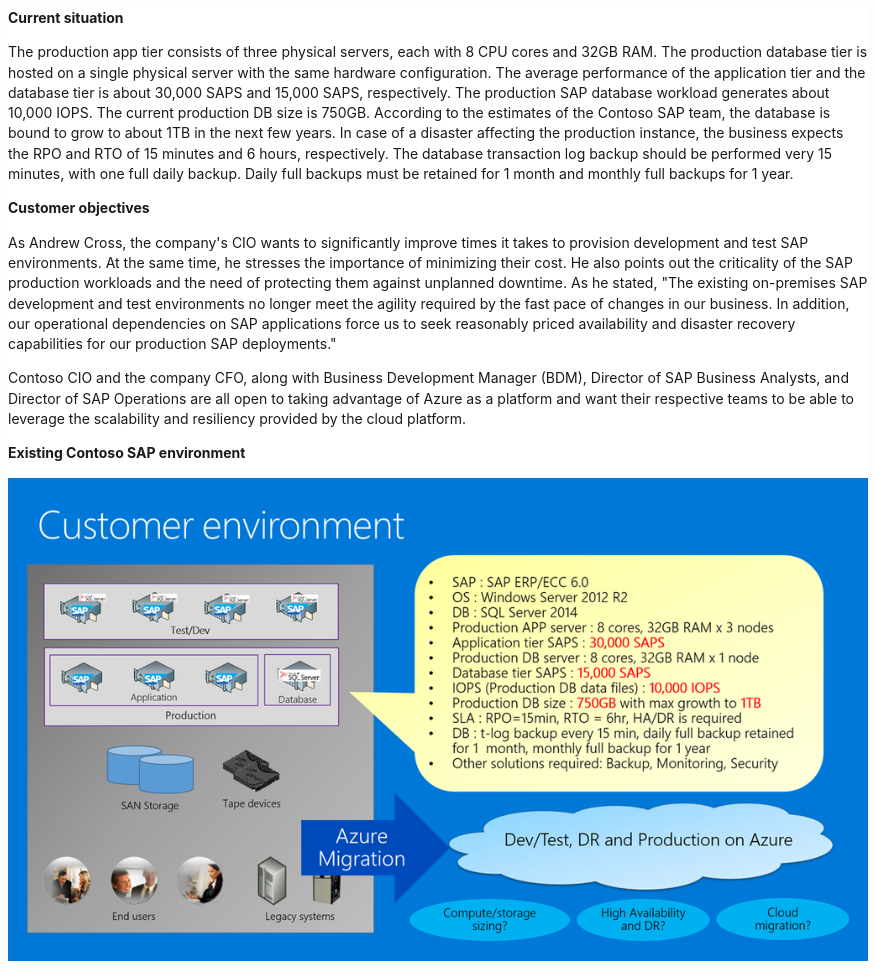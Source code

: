 **Current situation**

The production app tier consists of three physical servers, each with 8 CPU cores and 32GB RAM. The production database tier is hosted on a single physical server with the same hardware configuration. The average performance of the application tier and the database tier is about 30,000 SAPS and 15,000 SAPS, respectively. The production SAP database workload generates about 10,000 IOPS. The current production DB size is 750GB. According to the estimates of the Contoso SAP team, the database is bound to grow to about 1TB in the next few years. In case of a disaster affecting the production instance, the business expects the RPO and RTO of 15 minutes and 6 hours, respectively. The database transaction log backup should be performed very 15 minutes, with one full daily backup. Daily full backups must be retained for 1 month and monthly full backups for 1 year.

**Customer objectives**

As Andrew Cross, the company's CIO wants to significantly improve times it takes to provision development and test SAP environments. At the same time, he stresses the importance of minimizing their cost. He also points out the criticality of the SAP production workloads and the need of protecting them against unplanned downtime. As he stated, "The existing on-premises SAP development and test environments no longer meet the agility required by the fast pace of changes in our business. In addition, our operational dependencies on SAP applications force us to seek reasonably priced availability and disaster recovery capabilities for our production SAP deployments."

Contoso CIO and the company CFO, along with Business Development Manager (BDM), Director of SAP Business Analysts, and Director of SAP Operations are all open to taking advantage of Azure as a platform and want their respective teams to be able to leverage the scalability and resiliency provided by the cloud platform.

**Existing Contoso SAP environment**

![](images\Whiteboarddesignsessiontrainerguide-SAPonAzureimages/media/image2.png)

────────────────────

Instructions to follow: In the answer, return exactly the lines from the line containing "Contoso CIO and" to the end of the records above, and no others.

Exercise solution:
Contoso CIO and the company CFO, along with Business Development Manager (BDM), Director of SAP Business Analysts, and Director of SAP Operations are all open to taking advantage of Azure as a platform and want their respective teams to be able to leverage the scalability and resiliency provided by the cloud platform.

**Existing Contoso SAP environment**

![](images\Whiteboarddesignsessiontrainerguide-SAPonAzureimages/media/image2.png)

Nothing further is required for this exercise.